─── RECORDS FOR PROCESSING ───

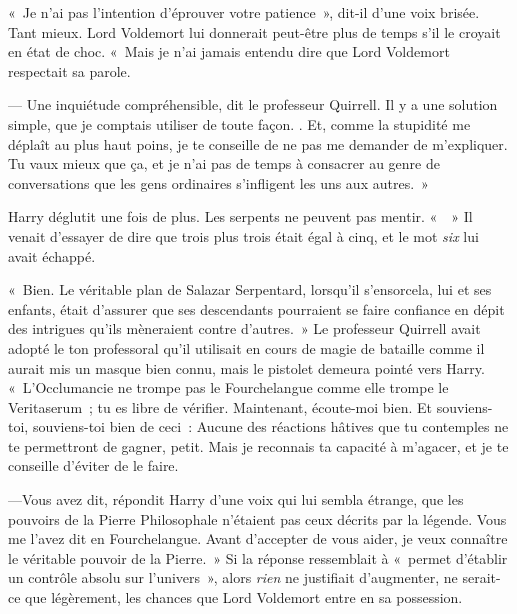 «~Je n'ai pas l'intention d'éprouver votre patience~», dit-il d'une voix brisée. Tant mieux. Lord Voldemort lui donnerait peut-être plus de temps s'il le croyait en état de choc. «~Mais je n'ai jamais entendu dire que Lord Voldemort respectait sa parole.

--- Une inquiétude compréhensible, dit le professeur Quirrell. Il y a une solution simple, que je comptais utiliser de toute façon. . Et, comme la stupidité me déplaît au plus haut poins, je te conseille de ne pas me demander de m'expliquer. Tu vaux mieux que ça, et je n'ai pas de temps à consacrer au genre de conversations que les gens ordinaires s'infligent les uns aux autres.~»

Harry déglutit une fois de plus. Les serpents ne peuvent pas mentir. «~~» Il venait d'essayer de dire que trois plus trois était égal à cinq, et le mot \emph{six} lui avait échappé.

«~Bien. Le véritable plan de Salazar Serpentard, lorsqu'il s'ensorcela, lui et ses enfants, était d'assurer que ses descendants pourraient se faire confiance en dépit des intrigues qu'ils mèneraient contre d'autres.~» Le professeur Quirrell avait adopté le ton professoral qu'il utilisait en cours de magie de bataille comme il aurait mis un masque bien connu, mais le pistolet demeura pointé vers Harry. «~L'Occlumancie ne trompe pas le Fourchelangue comme elle trompe le Veritaserum~; tu es libre de vérifier. Maintenant, écoute-moi bien.  Et souviens-toi, souviens-toi bien de ceci~:  Aucune des réactions hâtives que tu contemples ne te permettront de gagner, petit. Mais je reconnais ta capacité à m'agacer, et je te conseille d'éviter de le faire.

---Vous avez dit, répondit Harry d'une voix qui lui sembla étrange, que les pouvoirs de la Pierre Philosophale n'étaient pas ceux décrits par la légende. Vous me l'avez dit en Fourchelangue. Avant d'accepter de vous aider, je veux connaître le véritable pouvoir de la Pierre.~» Si la réponse ressemblait à «~permet d'établir un contrôle absolu sur l'univers~», alors \emph{rien} ne justifiait d'augmenter, ne serait-ce que légèrement, les chances que Lord Voldemort entre en sa possession.

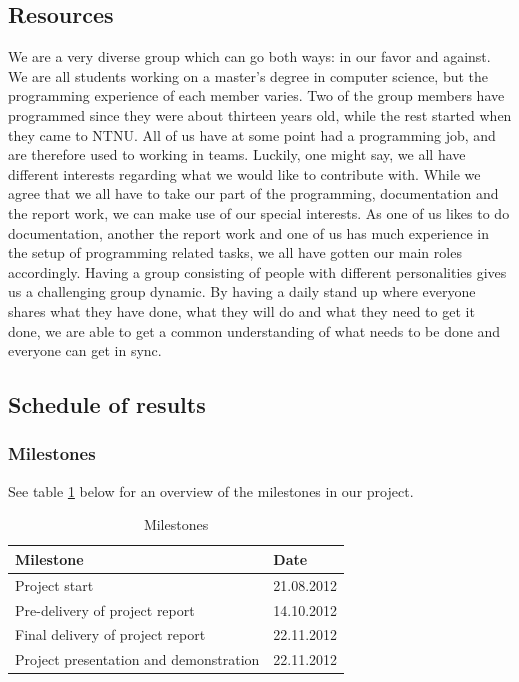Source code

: \newpage

\subsection{Resources}
We are a very diverse group which can go both ways: in our favor and against. We are all students working on a master's degree in computer science, but the programming experience of each member varies. Two of the group members have
programmed since they were about thirteen years old, while the rest started when they came to NTNU. All of us have at some point had a programming job, and are therefore used to working in teams.
\newline
\newline
Luckily, one might say, we all have different interests regarding what we would like to contribute with. While we agree that we all have to take our part of the programming, documentation and the report work, we can make use of our special interests. As one of us likes to do documentation, another the report work and one of us has much experience in the setup of programming related tasks, we all have gotten our main roles accordingly.
\newline
\newline
Having a group consisting of people with different personalities gives us a challenging group dynamic. By having a daily stand up where everyone shares what they have done, what they will do and what they need to get it done, we are able to get a common understanding of what needs to be done and everyone can get in sync.

\subsection{Schedule of results}

\subsubsection*{Milestones}
See table \ref{tab:milestones} below for an overview of the milestones in our project.
\begin{table}[h!]
\begin{center}
\begin{tabular}{l|l} \hline
\textbf{Milestone} & \textbf{Date} \\ \hline \hline
Project start &  21.08.2012\\ 
Pre-delivery of project report & 14.10.2012\\ 
Final delivery of project report & 22.11.2012\\
Project presentation and demonstration & 22.11.2012\\ \hline
\end{tabular}
\end{center}
\caption{Milestones} \label{tab:milestones}
\end{table}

───

PROBLEM STATEMENT
In the data above, which lines include "begin"? Return those lines.

WORKED SOLUTION
\begin{table}[h!]
\begin{center}
\begin{tabular}{l|l} \hline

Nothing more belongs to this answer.